#### [What you should do]
On how many lines of these entries does the word "forgot" occur? State the number alone.

#### [Records supplied]
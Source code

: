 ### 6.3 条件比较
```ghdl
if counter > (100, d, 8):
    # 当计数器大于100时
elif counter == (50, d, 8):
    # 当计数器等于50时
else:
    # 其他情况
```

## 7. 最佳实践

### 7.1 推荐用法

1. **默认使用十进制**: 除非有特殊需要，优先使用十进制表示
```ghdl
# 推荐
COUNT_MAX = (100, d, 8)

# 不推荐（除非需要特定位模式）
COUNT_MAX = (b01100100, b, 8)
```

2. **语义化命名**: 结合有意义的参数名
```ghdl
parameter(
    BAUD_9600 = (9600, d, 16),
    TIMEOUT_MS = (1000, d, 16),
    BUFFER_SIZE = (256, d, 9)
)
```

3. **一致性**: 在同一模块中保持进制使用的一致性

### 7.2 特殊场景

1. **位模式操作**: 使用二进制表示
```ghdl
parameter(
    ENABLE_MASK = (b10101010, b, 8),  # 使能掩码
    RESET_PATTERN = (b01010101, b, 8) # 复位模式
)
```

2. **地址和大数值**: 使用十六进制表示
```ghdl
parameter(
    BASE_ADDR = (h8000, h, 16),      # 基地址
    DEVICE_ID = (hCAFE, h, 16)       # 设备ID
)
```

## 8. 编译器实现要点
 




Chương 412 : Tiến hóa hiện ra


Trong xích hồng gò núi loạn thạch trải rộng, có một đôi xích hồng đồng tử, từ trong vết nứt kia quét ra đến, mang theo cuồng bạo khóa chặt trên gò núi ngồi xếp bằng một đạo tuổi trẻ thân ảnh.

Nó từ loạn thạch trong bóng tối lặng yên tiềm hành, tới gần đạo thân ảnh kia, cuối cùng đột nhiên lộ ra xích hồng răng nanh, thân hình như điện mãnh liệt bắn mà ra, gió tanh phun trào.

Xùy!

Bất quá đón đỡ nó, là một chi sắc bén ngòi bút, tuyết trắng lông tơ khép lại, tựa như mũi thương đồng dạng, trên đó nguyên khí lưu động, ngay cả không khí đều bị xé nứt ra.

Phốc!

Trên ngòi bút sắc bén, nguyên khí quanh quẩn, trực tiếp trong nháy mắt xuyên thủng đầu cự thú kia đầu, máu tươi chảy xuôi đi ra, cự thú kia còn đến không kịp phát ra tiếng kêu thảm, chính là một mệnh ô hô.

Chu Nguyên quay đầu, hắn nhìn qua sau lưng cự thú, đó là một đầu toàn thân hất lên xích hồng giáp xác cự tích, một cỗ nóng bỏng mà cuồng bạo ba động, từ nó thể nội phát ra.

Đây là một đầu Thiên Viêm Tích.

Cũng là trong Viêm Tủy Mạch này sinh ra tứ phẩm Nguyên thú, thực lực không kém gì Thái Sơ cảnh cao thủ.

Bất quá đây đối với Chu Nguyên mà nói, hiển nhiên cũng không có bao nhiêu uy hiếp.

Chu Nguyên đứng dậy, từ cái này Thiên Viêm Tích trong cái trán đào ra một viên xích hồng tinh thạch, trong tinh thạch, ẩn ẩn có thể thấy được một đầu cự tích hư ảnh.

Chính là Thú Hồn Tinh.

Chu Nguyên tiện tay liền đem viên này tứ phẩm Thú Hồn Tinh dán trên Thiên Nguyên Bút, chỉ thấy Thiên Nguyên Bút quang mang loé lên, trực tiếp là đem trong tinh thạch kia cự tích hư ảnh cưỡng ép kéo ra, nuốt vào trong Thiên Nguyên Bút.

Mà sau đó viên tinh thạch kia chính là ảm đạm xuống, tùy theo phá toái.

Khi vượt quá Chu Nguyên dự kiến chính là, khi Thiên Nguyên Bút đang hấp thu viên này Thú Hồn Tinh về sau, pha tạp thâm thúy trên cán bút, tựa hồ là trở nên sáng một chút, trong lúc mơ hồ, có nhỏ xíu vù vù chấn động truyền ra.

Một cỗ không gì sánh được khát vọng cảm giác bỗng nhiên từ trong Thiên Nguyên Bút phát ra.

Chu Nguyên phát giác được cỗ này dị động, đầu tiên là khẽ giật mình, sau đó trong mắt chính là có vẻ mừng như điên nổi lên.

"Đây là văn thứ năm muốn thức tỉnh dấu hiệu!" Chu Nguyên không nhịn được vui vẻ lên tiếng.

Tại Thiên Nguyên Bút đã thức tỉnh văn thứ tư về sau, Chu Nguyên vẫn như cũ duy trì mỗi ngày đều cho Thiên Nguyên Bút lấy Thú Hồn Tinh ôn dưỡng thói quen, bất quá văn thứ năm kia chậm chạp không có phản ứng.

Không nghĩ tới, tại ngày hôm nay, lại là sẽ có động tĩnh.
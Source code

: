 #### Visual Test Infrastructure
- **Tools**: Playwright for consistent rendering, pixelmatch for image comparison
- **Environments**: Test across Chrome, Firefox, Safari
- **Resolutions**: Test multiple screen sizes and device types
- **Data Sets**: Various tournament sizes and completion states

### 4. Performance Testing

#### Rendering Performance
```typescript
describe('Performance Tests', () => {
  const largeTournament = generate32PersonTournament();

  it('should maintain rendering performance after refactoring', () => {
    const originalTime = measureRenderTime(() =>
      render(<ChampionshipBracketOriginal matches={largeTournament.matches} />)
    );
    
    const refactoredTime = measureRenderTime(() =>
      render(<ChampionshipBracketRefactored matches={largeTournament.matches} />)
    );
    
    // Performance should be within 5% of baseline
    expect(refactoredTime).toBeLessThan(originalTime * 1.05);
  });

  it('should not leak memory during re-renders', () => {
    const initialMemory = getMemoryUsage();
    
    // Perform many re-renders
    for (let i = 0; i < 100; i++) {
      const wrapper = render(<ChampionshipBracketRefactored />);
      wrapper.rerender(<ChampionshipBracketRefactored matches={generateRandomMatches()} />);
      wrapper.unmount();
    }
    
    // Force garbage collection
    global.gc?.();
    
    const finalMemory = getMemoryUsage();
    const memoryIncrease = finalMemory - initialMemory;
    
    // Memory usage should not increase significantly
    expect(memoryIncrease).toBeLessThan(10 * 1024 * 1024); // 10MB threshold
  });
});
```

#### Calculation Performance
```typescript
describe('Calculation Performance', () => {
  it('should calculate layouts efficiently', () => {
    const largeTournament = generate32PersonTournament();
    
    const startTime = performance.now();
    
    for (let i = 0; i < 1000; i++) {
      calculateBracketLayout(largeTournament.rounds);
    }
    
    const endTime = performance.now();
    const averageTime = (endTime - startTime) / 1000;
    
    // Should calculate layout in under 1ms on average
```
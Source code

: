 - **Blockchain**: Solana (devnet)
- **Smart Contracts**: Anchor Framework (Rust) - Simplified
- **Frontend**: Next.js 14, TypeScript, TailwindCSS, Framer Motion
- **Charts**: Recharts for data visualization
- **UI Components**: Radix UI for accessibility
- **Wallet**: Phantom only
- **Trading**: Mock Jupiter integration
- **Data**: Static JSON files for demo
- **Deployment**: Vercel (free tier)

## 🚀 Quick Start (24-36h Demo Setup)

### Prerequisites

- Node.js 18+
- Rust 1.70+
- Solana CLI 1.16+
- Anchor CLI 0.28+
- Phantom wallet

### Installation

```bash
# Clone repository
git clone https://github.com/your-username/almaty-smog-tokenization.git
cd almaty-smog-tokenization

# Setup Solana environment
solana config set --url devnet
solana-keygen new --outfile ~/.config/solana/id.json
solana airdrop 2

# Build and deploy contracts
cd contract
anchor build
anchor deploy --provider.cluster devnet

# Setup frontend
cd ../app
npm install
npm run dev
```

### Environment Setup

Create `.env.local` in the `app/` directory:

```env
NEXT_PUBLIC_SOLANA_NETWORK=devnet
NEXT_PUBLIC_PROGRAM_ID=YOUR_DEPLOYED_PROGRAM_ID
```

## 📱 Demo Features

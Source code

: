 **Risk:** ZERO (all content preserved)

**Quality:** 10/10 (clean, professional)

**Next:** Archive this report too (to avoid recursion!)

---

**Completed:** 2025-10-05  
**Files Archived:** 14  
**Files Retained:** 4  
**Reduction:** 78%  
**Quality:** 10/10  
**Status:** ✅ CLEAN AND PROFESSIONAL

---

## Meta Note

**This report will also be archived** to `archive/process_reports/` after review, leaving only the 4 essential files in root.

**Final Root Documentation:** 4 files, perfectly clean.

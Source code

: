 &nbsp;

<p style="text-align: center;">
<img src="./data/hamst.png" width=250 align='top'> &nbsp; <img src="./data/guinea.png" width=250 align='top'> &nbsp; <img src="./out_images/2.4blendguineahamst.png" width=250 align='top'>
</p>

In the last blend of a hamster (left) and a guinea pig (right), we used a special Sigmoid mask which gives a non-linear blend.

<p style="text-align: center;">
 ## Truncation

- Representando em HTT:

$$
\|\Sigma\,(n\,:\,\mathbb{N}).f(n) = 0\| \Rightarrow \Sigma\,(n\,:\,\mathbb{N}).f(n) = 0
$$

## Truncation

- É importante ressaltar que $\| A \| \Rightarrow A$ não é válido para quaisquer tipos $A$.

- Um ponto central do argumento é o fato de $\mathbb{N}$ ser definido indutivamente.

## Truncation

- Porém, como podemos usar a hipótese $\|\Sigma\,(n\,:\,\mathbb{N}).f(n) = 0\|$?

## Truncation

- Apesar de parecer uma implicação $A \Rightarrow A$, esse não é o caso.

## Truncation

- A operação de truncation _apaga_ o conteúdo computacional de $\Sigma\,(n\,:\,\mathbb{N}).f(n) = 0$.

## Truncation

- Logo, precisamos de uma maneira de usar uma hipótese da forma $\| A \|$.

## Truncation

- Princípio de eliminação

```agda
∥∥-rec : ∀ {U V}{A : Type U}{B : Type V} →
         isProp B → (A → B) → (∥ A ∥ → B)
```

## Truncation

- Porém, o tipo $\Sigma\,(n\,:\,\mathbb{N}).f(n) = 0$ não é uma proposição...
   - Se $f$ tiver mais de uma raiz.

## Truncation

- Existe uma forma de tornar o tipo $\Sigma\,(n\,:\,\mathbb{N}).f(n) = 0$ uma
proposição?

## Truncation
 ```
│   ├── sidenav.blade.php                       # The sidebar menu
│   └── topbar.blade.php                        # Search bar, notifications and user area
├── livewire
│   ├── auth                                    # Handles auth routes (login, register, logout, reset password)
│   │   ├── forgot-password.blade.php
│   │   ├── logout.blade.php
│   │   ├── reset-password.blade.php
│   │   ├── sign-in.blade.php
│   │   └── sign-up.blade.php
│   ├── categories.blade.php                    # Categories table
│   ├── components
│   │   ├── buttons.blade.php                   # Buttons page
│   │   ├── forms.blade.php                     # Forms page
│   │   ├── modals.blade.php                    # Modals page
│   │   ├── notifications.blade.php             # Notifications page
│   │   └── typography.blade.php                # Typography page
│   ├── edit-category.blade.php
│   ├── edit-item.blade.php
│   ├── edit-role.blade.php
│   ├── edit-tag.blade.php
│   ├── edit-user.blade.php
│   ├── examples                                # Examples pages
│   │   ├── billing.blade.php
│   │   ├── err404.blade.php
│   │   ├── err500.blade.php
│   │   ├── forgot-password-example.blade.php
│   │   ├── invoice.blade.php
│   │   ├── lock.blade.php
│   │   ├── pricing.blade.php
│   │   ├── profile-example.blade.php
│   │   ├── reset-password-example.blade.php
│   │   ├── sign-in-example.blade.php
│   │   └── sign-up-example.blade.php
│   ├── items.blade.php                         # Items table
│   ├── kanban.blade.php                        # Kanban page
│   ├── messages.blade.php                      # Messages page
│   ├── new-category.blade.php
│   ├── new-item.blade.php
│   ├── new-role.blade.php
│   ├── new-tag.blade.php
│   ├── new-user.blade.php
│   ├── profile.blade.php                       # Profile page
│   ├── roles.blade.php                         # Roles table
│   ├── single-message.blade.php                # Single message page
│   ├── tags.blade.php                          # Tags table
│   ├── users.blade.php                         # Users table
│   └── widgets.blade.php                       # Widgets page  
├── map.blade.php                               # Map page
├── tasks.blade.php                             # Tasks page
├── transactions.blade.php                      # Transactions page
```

#### [Solution to this exercise]
2